2.3.5. Des questions épistémologiques

Si, comme le suggère Benedetto Catalgirone, "s'interroger sur la possibilité de comparer l'anthropologie, "science de l'observation" par excellence, à une grande construction en trompe l'oeil (...) n'est pas simplement une question épistémologique importante, mais peut-être aussi un exercice d'hygiène mentale salutaire pour ceux qui pratiquent cette discipline" (1995 : 23), c'est sans doute parce que les ethnologues font peu état réellement de leur implication sur le terrain et de leurs conditions de recherche. Est-ce par crainte de révéler des failles dans l'enquête ethnographique ? Est-ce parce que toute pratique de terrain demeure une expérience très personnelle où l'ethnologue a aussi affaire avec des sentiments, des impressions, des émotions, éléments à proscrire dans une démarche scientifique ? L'analyse comparative du Manuel d'Ethnographie de Marcel Mauss et de la Méthode de l'Ethnographie de Marcel Griaule que propos Catalgirone tend effectivement à montrer les biais et les écueils éventuels de l'ethnographe sur son terrain.
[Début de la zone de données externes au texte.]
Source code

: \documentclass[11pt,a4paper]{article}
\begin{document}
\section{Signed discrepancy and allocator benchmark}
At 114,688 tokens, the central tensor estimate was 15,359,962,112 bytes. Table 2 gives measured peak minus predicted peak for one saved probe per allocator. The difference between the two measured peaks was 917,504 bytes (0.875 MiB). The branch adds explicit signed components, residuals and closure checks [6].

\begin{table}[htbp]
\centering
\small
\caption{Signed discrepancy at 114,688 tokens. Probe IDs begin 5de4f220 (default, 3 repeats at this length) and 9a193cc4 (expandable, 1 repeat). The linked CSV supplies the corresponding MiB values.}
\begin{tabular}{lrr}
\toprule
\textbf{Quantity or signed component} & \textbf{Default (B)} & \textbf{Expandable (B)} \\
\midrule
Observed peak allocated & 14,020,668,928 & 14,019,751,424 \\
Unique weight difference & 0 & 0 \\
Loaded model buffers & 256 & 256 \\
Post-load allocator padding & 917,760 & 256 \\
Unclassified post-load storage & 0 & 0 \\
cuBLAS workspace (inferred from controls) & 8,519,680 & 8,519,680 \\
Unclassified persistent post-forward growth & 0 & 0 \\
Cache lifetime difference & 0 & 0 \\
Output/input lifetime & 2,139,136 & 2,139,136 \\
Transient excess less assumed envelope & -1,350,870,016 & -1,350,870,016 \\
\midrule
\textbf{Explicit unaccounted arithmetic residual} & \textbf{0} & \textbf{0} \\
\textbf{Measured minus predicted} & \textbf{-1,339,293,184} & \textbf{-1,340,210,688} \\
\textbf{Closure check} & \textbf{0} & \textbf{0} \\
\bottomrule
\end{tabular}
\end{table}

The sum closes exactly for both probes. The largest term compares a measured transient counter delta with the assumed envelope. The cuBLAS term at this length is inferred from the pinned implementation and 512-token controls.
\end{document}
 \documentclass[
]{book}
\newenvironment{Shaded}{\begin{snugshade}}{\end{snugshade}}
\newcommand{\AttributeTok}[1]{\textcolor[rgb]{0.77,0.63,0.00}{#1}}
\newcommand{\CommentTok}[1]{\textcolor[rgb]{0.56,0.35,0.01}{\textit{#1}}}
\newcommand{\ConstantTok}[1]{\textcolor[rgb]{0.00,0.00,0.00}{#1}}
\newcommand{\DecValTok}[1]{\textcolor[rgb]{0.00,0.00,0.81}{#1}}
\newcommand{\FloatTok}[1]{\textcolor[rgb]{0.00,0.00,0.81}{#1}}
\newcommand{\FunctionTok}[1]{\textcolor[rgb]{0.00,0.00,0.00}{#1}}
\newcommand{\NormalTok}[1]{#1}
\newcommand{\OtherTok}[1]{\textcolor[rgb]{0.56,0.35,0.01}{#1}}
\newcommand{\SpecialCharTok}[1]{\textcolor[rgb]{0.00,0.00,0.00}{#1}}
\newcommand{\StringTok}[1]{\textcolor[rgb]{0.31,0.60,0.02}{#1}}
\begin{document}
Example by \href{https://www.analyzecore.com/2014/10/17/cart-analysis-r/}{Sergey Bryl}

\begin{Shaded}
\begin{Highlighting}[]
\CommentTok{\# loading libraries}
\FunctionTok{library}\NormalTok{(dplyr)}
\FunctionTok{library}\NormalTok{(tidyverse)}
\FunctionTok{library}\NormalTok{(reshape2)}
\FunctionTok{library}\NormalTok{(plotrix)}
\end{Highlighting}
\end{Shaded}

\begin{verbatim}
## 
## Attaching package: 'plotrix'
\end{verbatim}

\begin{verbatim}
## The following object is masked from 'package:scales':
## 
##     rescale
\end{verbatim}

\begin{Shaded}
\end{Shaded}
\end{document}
Dans le même registre, la publication du Journal de Malinowski a soulevé de nombreuses interrogations et suscite encore aujourd'hui des controverses sur le décalage entre l'implication et les compromissions de l'ethnographe pour obtenir des informations et ce qu'il publie par la suite. Nous posons ici les questions qui méritent une attention particulière, mais le cadre de ce doctorat exige une réflexion épistémologique de fond, que nous engagerons dans la dernière partie consacrée plus largement à la recherche appliquée et impliquée.